The moral of the story here is that some people are really inconsiderate of others on the trails.  Now I certainly ride my bike enough to know that not everyone follows proper etiquette of staying to the right, passing on the left.  But I also know that certain circumstances may constitute a slight tweak to those rules.  And in those cases, I'd  always try to communicate with those involved.  And in fact, others have done the same for me.  Mind you, I run on this section of trail multiple times a week with Tucker and have done the same exact thing without issue, whether it be other runners, walkers, cyclists, or roller bladers.  I stay to the left in that section so that Tucker can be off the trail to give others more space to move around us.  So I really don't think I was in the wrong.  This was also confirmed by his only response of "Stay to the right".  He clearly felt he owned the trail and everyone else should cater to him.

What would you have done - besides chase him down and have your dog bite him?

Thursday, February 2, 2012

Other Notables From The Race

After I wrote up my race report, I forgot to call out a few other things I thought worth mentioning:

- I negative split the race as planned, running a 41:53 first half, followed by a 40:52 2nd half.  I think I might be most proud about accomplishing this.  Despite running slightly uphill and into a headwind on the way back, it shows that I was patient early on, but not slacking off.  You want a negative split, but if you have too much of one, you left too much out on the course.  I'd like to tighten the gap a bit, but I paced it based on my plan, so I can't fault myself there.  Next time, I'll plan for a closer negative split knowing better what I am capable of.

- I set a 10 mile PR in the race over the last 10 miles of the course.  My previous PR, also set during my last half marathon (must mean I need to actually race a 10 mile race, huh?) was 1:09:34.  And my standalone 10 mile race PR is a mere 1:11:17 - run nearly 2 years ago.  In this race, I covered the last 10 miles in 1:07:10.  So yea, a 2:24 PR in that distance...definitely need to step up my game on racing a 10 miler in the near future to better that!

- They released the official results and it appears that this race was pretty heavy with some solid runners.  Given the nice weather, I think a lot of people did exactly what I did and made sure the weather was going to cooperate.  And since there really aren't any other half marathons in the area this time of year, it seemed to bring out lots of people looking to get a solid race in.  57 people finished the race averaging 7:00/mile or faster, with the winner running a 5:27 avg pace...just a pedestrian jog if you ask me...

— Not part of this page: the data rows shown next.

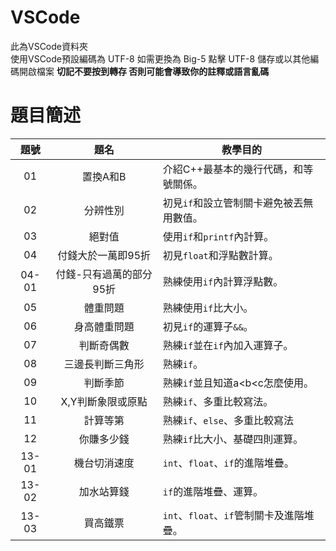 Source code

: # VSCode
此為VSCode資料夾<br/>
使用VSCode預設編碼為 UTF-8 如需更換為 Big-5 點擊 UTF-8 儲存或以其他編碼開啟檔案 **切記不要按到轉存 否則可能會導致你的註釋或語言亂碼**

# 題目簡述
| 題號 | 題名 | 教學目的 |
| :--------: | :-------------: | ----- |
| 01 | 置換A和B | 介紹C++最基本的幾行代碼，和等號關係。|
| 02 | 分辨性別 | 初見`if`和設立管制關卡避免被丟無用數值。|
| 03 | 絕對值 | 使用`if`和`printf`內計算。|
| 04 | 付錢大於一萬即95折 | 初見`float`和浮點數計算。|
| 04-01 | 付錢-只有過萬的部分95折 | 熟練使用`if`內計算浮點數。|
| 05 | 體重問題 | 熟練使用`if`比大小。|
| 06 | 身高體重問題 | 初見`if`的運算子`&&`。|
| 07 | 判斷奇偶數 | 熟練`if`並在`if`內加入運算子。|
| 08 | 三邊長判斷三角形 | 熟練`if`。|
| 09 | 判斷季節 | 熟練`if`並且知道a<b<c怎麼使用。|
| 10 | X,Y判斷象限或原點 | 熟練`if`、多重比較寫法。|
| 11 | 計算等第 | 熟練`if`、`else`、多重比較寫法|
| 12 | 你賺多少錢 | 熟練`if`比大小、基礎四則運算。|
| 13-01 | 機台切消速度 | `int`、`float`、`if`的進階堆疊。|
| 13-02 | 加水站算錢 | `if`的進階堆疊、運算。|
| 13-03 | 買高鐵票 | `int`、`float`、`if`管制關卡及進階堆疊。| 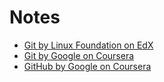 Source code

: # Notes

- [Git by Linux Foundation on EdX](Git%20and%20GitHub/Git%20(Linux%20Foundation).md)
- [Git by Google on Coursera](Git%20and%20GitHub/Git%20(Google).md)
- [GitHub by Google on Coursera](Git%20and%20GitHub/GitHub.md)
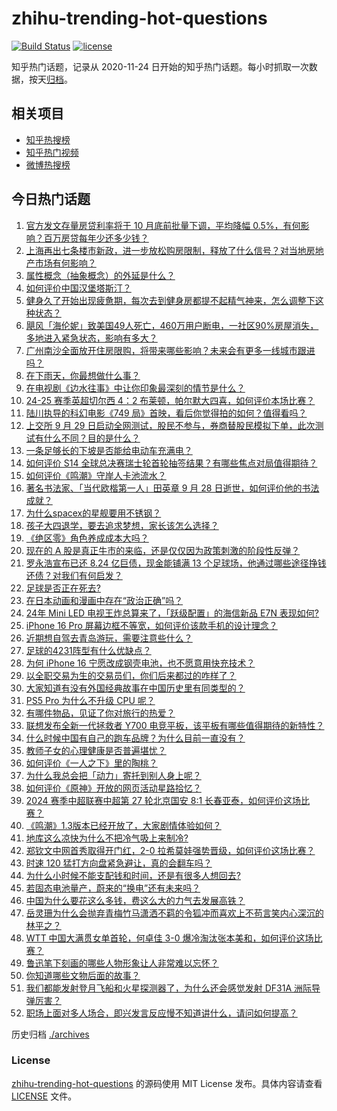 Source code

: # zhihu-trending-hot-questions

[![Build Status](https://github.com/justjavac/zhihu-trending-hot-questions/workflows/ci/badge.svg?branch=master)](https://github.com/justjavac/zhihu-trending-hot-questions/actions)
[![license](https://img.shields.io/github/license/justjavac/zhihu-trending-hot-questions)](https://github.com/justjavac/zhihu-trending-hot-questions/blob/master/LICENSE)

知乎热门话题，记录从 2020-11-24
日开始的知乎热门话题。每小时抓取一次数据，按天[归档](./archives)。

## 相关项目

- [知乎热搜榜](https://github.com/justjavac/zhihu-trending-top-search)
- [知乎热门视频](https://github.com/justjavac/zhihu-trending-hot-video)
- [微博热搜榜](https://github.com/justjavac/weibo-trending-hot-search)

## 今日热门话题

<!-- BEGIN -->
<!-- 最后更新时间 Mon Sep 30 2024 05:19:42 GMT+0800 (China Standard Time) -->

1. [官方发文存量房贷利率将于 10 月底前批量下调，平均降幅 0.5%，有何影响？百万房贷每年少还多少钱？](https://www.zhihu.com/question/689366863)
1. [上海再出七条楼市新政，进一步放松购房限制，释放了什么信号？对当地房地产市场有何影响？](https://www.zhihu.com/question/689470124)
1. [属性概念（抽象概念）的外延是什么？](https://www.zhihu.com/question/667388132)
1. [如何评价中国汉堡塔斯汀？](https://www.zhihu.com/question/614636954)
1. [健身久了开始出现疲惫期，每次去到健身房都提不起精气神来，怎么调整下这种状态？](https://www.zhihu.com/question/667661892)
1. [飓风「海伦妮」致美国49人死亡，460万用户断电，一社区90%房屋消失，多地进入紧急状态，影响有多大？](https://www.zhihu.com/question/680288984)
1. [广州南沙全面放开住房限购，将带来哪些影响？未来会有更多一线城市跟进吗？](https://www.zhihu.com/question/673024136)
1. [在下雨天，你最想做什么事？](https://www.zhihu.com/question/679235841)
1. [在电视剧《边水往事》中让你印象最深刻的情节是什么？](https://www.zhihu.com/question/664432139)
1. [24-25 赛季英超切尔西 4：2 布莱顿，帕尔默大四喜，如何评价本场比赛？](https://www.zhihu.com/question/680120869)
1. [陆川执导的科幻电影《749 局》首映，看后你觉得拍的如何？值得看吗？](https://www.zhihu.com/question/689079411)
1. [上交所 9 月 29 日启动全网测试，股民不参与，券商替股民模拟下单，此次测试有什么不同？目的是什么？](https://www.zhihu.com/question/682461956)
1. [一条足够长的下坡是否能给电动车充满电？](https://www.zhihu.com/question/628293792)
1. [如何评价 S14 全球总决赛瑞士轮首轮抽签结果？有哪些焦点对局值得期待？](https://www.zhihu.com/question/690717244)
1. [如何评价《鸣潮》守岸人卡池流水？](https://www.zhihu.com/question/685103490)
1. [著名书法家、「当代欧楷第一人」田英章 9 月 28 日逝世，如何评价他的书法成就？](https://www.zhihu.com/question/682215971)
1. [为什么spacex的星舰要用不锈钢？](https://www.zhihu.com/question/406813026)
1. [孩子大四退学，要去追求梦想，家长该怎么选择？](https://www.zhihu.com/question/680242580)
1. [《绝区零》角色养成成本大吗？](https://www.zhihu.com/question/664552969)
1. [现在的 A 股是真正牛市的来临，还是仅仅因为政策刺激的阶段性反弹？](https://www.zhihu.com/question/679697244)
1. [罗永浩宣布已还 8.24 亿巨债，现金能铺满 13 个足球场，他通过哪些途径挣钱还债？对我们有何启发？](https://www.zhihu.com/question/677043479)
1. [足球是否正在死去?](https://www.zhihu.com/question/621569065)
1. [在日本动画和漫画中存在“政治正确”吗？](https://www.zhihu.com/question/41117990)
1. [24年 Mini LED 电视王炸总算来了，「跃级配置」的海信新品 E7N 表现如何?](https://www.zhihu.com/question/684529917)
1. [iPhone 16 Pro 屏幕边框不等宽，如何评价该款手机的设计理念？](https://www.zhihu.com/question/668137224)
1. [近期想自驾去青岛游玩，需要注意些什么？](https://www.zhihu.com/question/666034831)
1. [足球的4231阵型有什么优缺点？](https://www.zhihu.com/question/343376432)
1. [为何 iPhone 16 宁愿改成钢壳电池，也不愿意用快充技术？](https://www.zhihu.com/question/667687176)
1. [以全职交易为生的交易员们，你们后来都过的咋样了？](https://www.zhihu.com/question/572525501)
1. [大家知道有没有外国经典故事在中国历史里有同类型的？](https://www.zhihu.com/question/667313815)
1. [PS5 Pro 为什么不升级 CPU 呢？](https://www.zhihu.com/question/667541816)
1. [有哪件物品，见证了你对旅行的热爱？](https://www.zhihu.com/question/666394131)
1. [联想发布全新一代拯救者 Y700 电竞平板，该平板有哪些值得期待的新特性？](https://www.zhihu.com/question/668149025)
1. [什么时候中国有自己的跑车品牌？为什么目前一直没有？](https://www.zhihu.com/question/455232411)
1. [教师子女的心理健康是否普遍堪忧？](https://www.zhihu.com/question/664034662)
1. [如何评价《一人之下》里的陶桃？](https://www.zhihu.com/question/606200856)
1. [为什么我总会把「动力」寄托到别人身上呢？](https://www.zhihu.com/question/668235338)
1. [如何评价《原神》开放的网页活动星路拾忆？](https://www.zhihu.com/question/676986482)
1. [2024 赛季中超联赛中超第 27 轮北京国安 8:1 长春亚泰，如何评价这场比赛？](https://www.zhihu.com/question/679337516)
1. [《鸣潮》1.3版本已经开放了，大家剧情体验如何？](https://www.zhihu.com/question/684020677)
1. [地库这么凉快为什么不把冷气吸上来制冷?](https://www.zhihu.com/question/612815164)
1. [郑钦文中网首秀取得开门红，2-0 拉希莫娃强势晋级，如何评价这场比赛？](https://www.zhihu.com/question/679311341)
1. [时速 120 猛打方向盘紧急避让，真的会翻车吗？](https://www.zhihu.com/question/663950525)
1. [为什么小时候不能支配钱和时间，还是有很多人想回去?](https://www.zhihu.com/question/640085678)
1. [若固态电池量产，蔚来的“换电”还有未来吗？](https://www.zhihu.com/question/666257227)
1. [中国为什么要花这么多钱，费这么大的力气去发展高铁？](https://www.zhihu.com/question/21347929)
1. [岳灵珊为什么会抛弃青梅竹马潇洒不羁的令狐冲而喜欢上不苟言笑内心深沉的林平之？](https://www.zhihu.com/question/50539140)
1. [WTT 中国大满贯女单首轮，何卓佳 3-0 爆冷淘汰张本美和，如何评价这场比赛？](https://www.zhihu.com/question/683869468)
1. [鲁迅笔下刻画的哪些人物形象让人非常难以忘怀？](https://www.zhihu.com/question/668146382)
1. [你知道哪些文物后面的故事？](https://www.zhihu.com/question/267167362)
1. [我们都能发射登月飞船和火星探测器了，为什么还会感觉发射 DF31A 洲际导弹厉害？](https://www.zhihu.com/question/675672298)
1. [职场上面对多人场合，即兴发言反应慢不知道讲什么，请问如何提高？](https://www.zhihu.com/question/667663121)

<!-- END -->

历史归档 [./archives](./archives)

### License

[zhihu-trending-hot-questions](https://github.com/justjavac/zhihu-trending-hot-questions)
的源码使用 MIT License 发布。具体内容请查看 [LICENSE](./LICENSE) 文件。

- I finished 42/469 and 15/68 in the 30-39 age group (or 7/37 if you consider the 30-34 age group).  In most local races, I tend to finish a lot higher in terms of overall percentage of racers (typically top 5-6%), but in this race I was right around top 9% overall .  Just shows how strong the depth of the field was. 

- When I wrote in my report that I was shocked at how many people went out hard, it now comes as no surprise, because a lot of them did run fast.  Even still, I'd estimate I passed about 40 people after the first 2 miles.  So you'd understand the shock I had in the race, when nearly 100 people were flying past me.  I was simply thinking no way there are that many people here running faster than me.  Sure enough, I was mostly right.  But still, lots of speedy racers out there!